Requirement
From the records below, give the number of lines that contain the string "projet", without any other text.

[Dataset entries]

:::

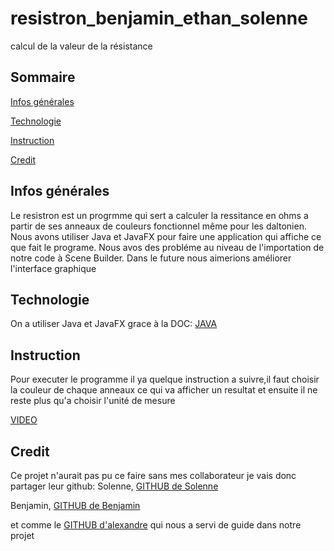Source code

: # resistron_benjamin_ethan_solenne
calcul de la valeur de la résistance
## Sommaire
[Infos générales](#Infos_générales)

[Technologie](#Technologie)

[Instruction](#Instruction)

[Credit](#credit)


## Infos générales
Le resistron est un progrmme qui sert a calculer la ressitance en ohms a partir de ses anneaux de couleurs fonctionnel même pour les daltonien. Nous avons utiliser Java et JavaFX pour faire une application qui affiche ce que fait le programe. Nous avos des probléme au niveau de l'importation de notre code à Scene Builder. Dans le future nous aimerions améliorer l'interface graphique  

## Technologie
On a utiliser Java et JavaFX grace à la DOC:
[JAVA](https://docs.oracle.com/en/applications/)

## Instruction
Pour executer le programme il ya quelque instruction a suivre,il faut choisir la couleur de chaque anneaux ce qui va afficher un resultat et ensuite il ne reste plus qu'a choisir l'unité de mesure 

[VIDEO](https://www.youtube.com/watch?v=nxbudftM6lw)

## Credit 
Ce projet n'aurait pas pu ce faire sans mes collaborateur je vais donc partager leur github:
Solenne, [GITHUB de Solenne](https://github.com/SolenneCAP)

Benjamin, [GITHUB de Benjamin](https://github.com/BenjaminGetin)

et comme le [GITHUB d'alexandre](https://github.com/adermont) qui nous a servi de guide dans notre projet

:::

Response to this exercise
2